Speaker
Description
The improved chiral nucleon-nucleon (NN) interaction with the semi-local regularization in the momentum space was derived recently [1] up to the fifth order of the chiral expansion (N4LO) and even some contributions from the next order have been tested in so-called N4LO+ model. In comparison to the first generation of the chiral potential [2] the regularization of the potential is now performed in a semi-local way what leads to a much better control of finite-cutoff artifacts. Such a semi-local regularization has been already proposed in the [3] where it was applied in coordinate space. In recent work [1] an alternative approach for semi-local regularization performed directly in momentum space was derived and used to construct the NN interaction. Beside the new regularization method also other important improvements, like new way of fixing of parameters for pion-nucleon vertexes or new NN databased used to fix free low energy constants have been implemented in the model [1]. The new force leads in the nucleon-nucleon (nucleon-deuteron) scatterings to very precise description of observables up to 300 (200) MeV and delivers only tiny dependence on the regularization parameter.

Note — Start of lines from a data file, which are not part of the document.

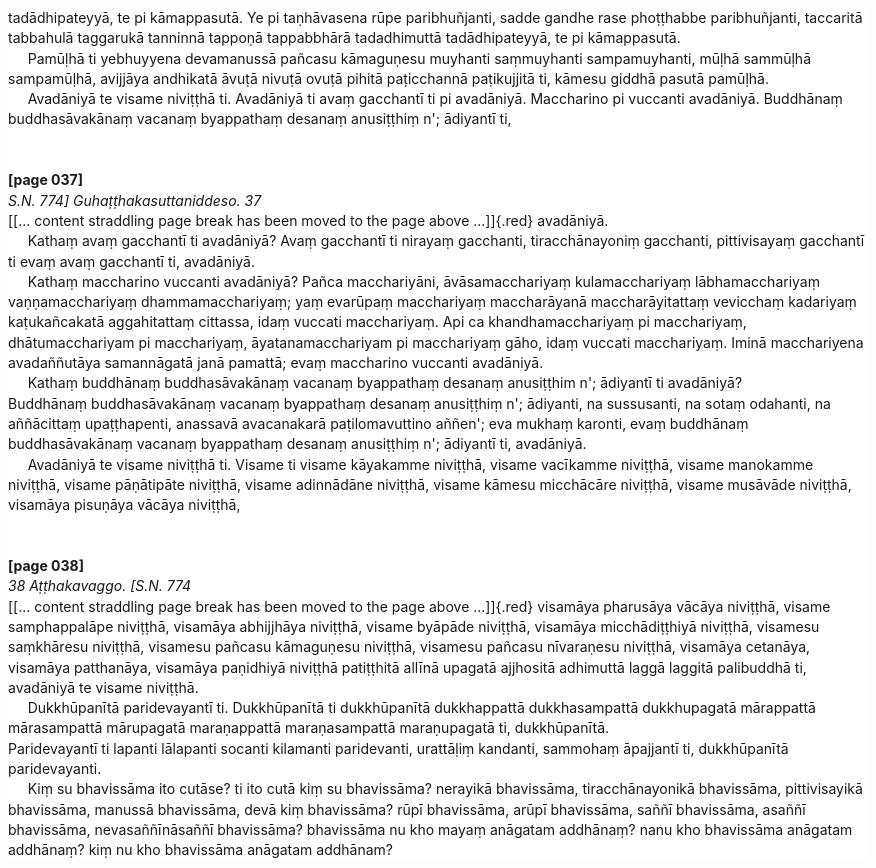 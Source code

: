 tadādhipateyyā, te pi kāmappasutā. Ye pi taṇhāvasena rūpe paribhuñjanti,
sadde gandhe rase phoṭṭhabbe paribhuñjanti, taccaritā tabbahulā
taggarukā tanninnā tappoṇā tappabbhārā tadadhimuttā tadādhipateyyā, te
pi kāmappasutā.\
     Pamūḷhā ti yebhuyyena devamanussā pañcasu kāmaguṇesu muyhanti
saṃmuyhanti sampamuyhanti, mūḷhā sammūḷhā sampamūḷhā, avijjāya andhikatā
āvuṭā nivuṭā ovuṭā pihitā paṭicchannā paṭikujjitā ti, kāmesu giddhā
pasutā pamūḷhā.\
     Avadāniyā te visame niviṭṭhā ti. Avadāniyā ti avaṃ gacchantī ti pi
avadāniyā. Maccharino pi vuccanti avadāniyā. Buddhānaṃ buddhasāvakānaṃ
vacanaṃ byappathaṃ desanaṃ anusiṭṭhiṃ n\'; ādiyantī ti,\
\
\
**\[page 037\]**\
*S.N. 774\] Guhaṭṭhakasuttaniddeso. 37*\
[\[\... content straddling page break has been moved to the page above
\...\]]{.red} avadāniyā.\
     Kathaṃ avaṃ gacchantī ti avadāniyā? Avaṃ gacchantī ti nirayaṃ
gacchanti, tiracchānayoniṃ gacchanti, pittivisayaṃ gacchantī ti evaṃ
avaṃ gacchantī ti, avadāniyā.\
     Kathaṃ maccharino vuccanti avadāniyā? Pañca macchariyāni,
āvāsamacchariyaṃ kulamacchariyaṃ lābhamacchariyaṃ vaṇṇamacchariyaṃ
dhammamacchariyaṃ; yaṃ evarūpaṃ macchariyaṃ maccharāyanā
maccharāyitattaṃ vevicchaṃ kadariyaṃ kaṭukañcakatā aggahitattaṃ
cittassa, idaṃ vuccati macchariyaṃ. Api ca khandhamacchariyaṃ pi
macchariyaṃ, dhātumacchariyam pi macchariyaṃ, āyatanamacchariyam pi
macchariyaṃ gāho, idaṃ vuccati macchariyaṃ. Iminā macchariyena
avadaññutāya samannāgatā janā pamattā; evaṃ maccharino vuccanti
avadāniyā.\
     Kathaṃ buddhānaṃ buddhasāvakānaṃ vacanaṃ byappathaṃ desanaṃ
anusiṭṭhim n\'; ādiyantī ti avadāniyā?\
Buddhānaṃ buddhasāvakānaṃ vacanaṃ byappathaṃ desanaṃ anusiṭṭhiṃ n\';
ādiyanti, na sussusanti, na sotaṃ odahanti, na aññācittaṃ upaṭṭhapenti,
anassavā avacanakarā paṭilomavuttino aññen\'; eva mukhaṃ karonti, evaṃ
buddhānaṃ buddhasāvakānaṃ vacanaṃ byappathaṃ desanaṃ anusiṭṭhiṃ n\';
ādiyantī ti, avadāniyā.\
     Avadāniyā te visame niviṭṭhā ti. Visame ti visame kāyakamme
niviṭṭhā, visame vacīkamme niviṭṭhā, visame manokamme niviṭṭhā, visame
pāṇātipāte niviṭṭhā, visame adinnādāne niviṭṭhā, visame kāmesu
micchācāre niviṭṭhā, visame musāvāde niviṭṭhā, visamāya pisuṇāya vācāya
niviṭṭhā,\
\
\
**\[page 038\]**\
*38 Aṭṭhakavaggo. \[S.N. 774*\
[\[\... content straddling page break has been moved to the page above
\...\]]{.red} visamāya pharusāya vācāya niviṭṭhā, visame samphappalāpe
niviṭṭhā, visamāya abhijjhāya niviṭṭhā, visame byāpāde niviṭṭhā,
visamāya micchādiṭṭhiyā niviṭṭhā, visamesu saṃkhāresu niviṭṭhā, visamesu
pañcasu kāmaguṇesu niviṭṭhā, visamesu pañcasu nīvaraṇesu niviṭṭhā,
visamāya cetanāya, visamāya patthanāya, visamāya paṇidhiyā niviṭṭhā
patiṭṭhitā allīnā upagatā ajjhositā adhimuttā laggā laggitā palibuddhā
ti, avadāniyā te visame niviṭṭhā.\
     Dukkhūpanītā paridevayantī ti. Dukkhūpanītā ti dukkhūpanītā
dukkhappattā dukkhasampattā dukkhupagatā mārappattā mārasampattā
mārupagatā maraṇappattā maraṇasampattā maraṇupagatā ti, dukkhūpanītā.\
Paridevayantī ti lapanti lālapanti socanti kilamanti paridevanti,
urattāḷiṃ kandanti, sammohaṃ āpajjantī ti, dukkhūpanītā paridevayanti.\
     Kiṃ su bhavissāma ito cutāse? ti ito cutā kiṃ su bhavissāma?
nerayikā bhavissāma, tiracchānayonikā bhavissāma, pittivisayikā
bhavissāma, manussā bhavissāma, devā kiṃ bhavissāma? rūpī bhavissāma,
arūpī bhavissāma, saññī bhavissāma, asaññī bhavissāma, nevasaññīnāsaññī
bhavissāma? bhavissāma nu kho mayaṃ anāgatam addhānaṃ? nanu kho
bhavissāma anāgatam addhānaṃ? kiṃ nu kho bhavissāma anāgatam addhānam?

The chiral interaction of Ref. [1] has been never applied to study the electromagnetic processes in two-nucleon system. We will present such first applications especially focusing on the dependence of predictions on the regularization parameters and on the chiral order used. It is well known, that the non-local regularization of the chiral forces lead to a strong dependence of the predictions on regularization parameters already at N2LO [4,5,6]. Using the semi-local regularization in the coordinate space improves the data description both for the electromagnetic as well as for the weak processes [7]. In this contribution we, for the first time, extend the investigations from Ref. [7] to the chiral model with semi-local regularization in the momentum space [1] and, in particular, we will discuss the predictions for the deuteron photodisintegration reaction at the photon energy range up to 100 MeV. The comparison of predictions with the data and the predictions based on older chiral models will be presented.
[1] P.Reinert, H.Krebs, and E.Epelbaum, Eur. Phys. A54, 86 (2018).
[2] E.Epelbaum, W.Glöckle, Ulf-G.Meißner, Nucl. Phys A637, 107 (1998); Nucl. Phys. A671, 295 (2000).
[3] E.Epelbaum, H.Krebs, and Ulf-G.Meißner, Phys. Rev. Lett. 115, 122301 (2015).
[4] R.Skibiński, J.Golak, H.Witała, W.Glöckle, A.Nogga, and E.Epelbaum, Acta Phys. Polon. B37, 2905 (2006).
[5] R.Skibiński, J.Golak, D.Rozpędzik, K.Topolnicki, and H.Witała, Acta Phys. Polon. B46, 159 (2015).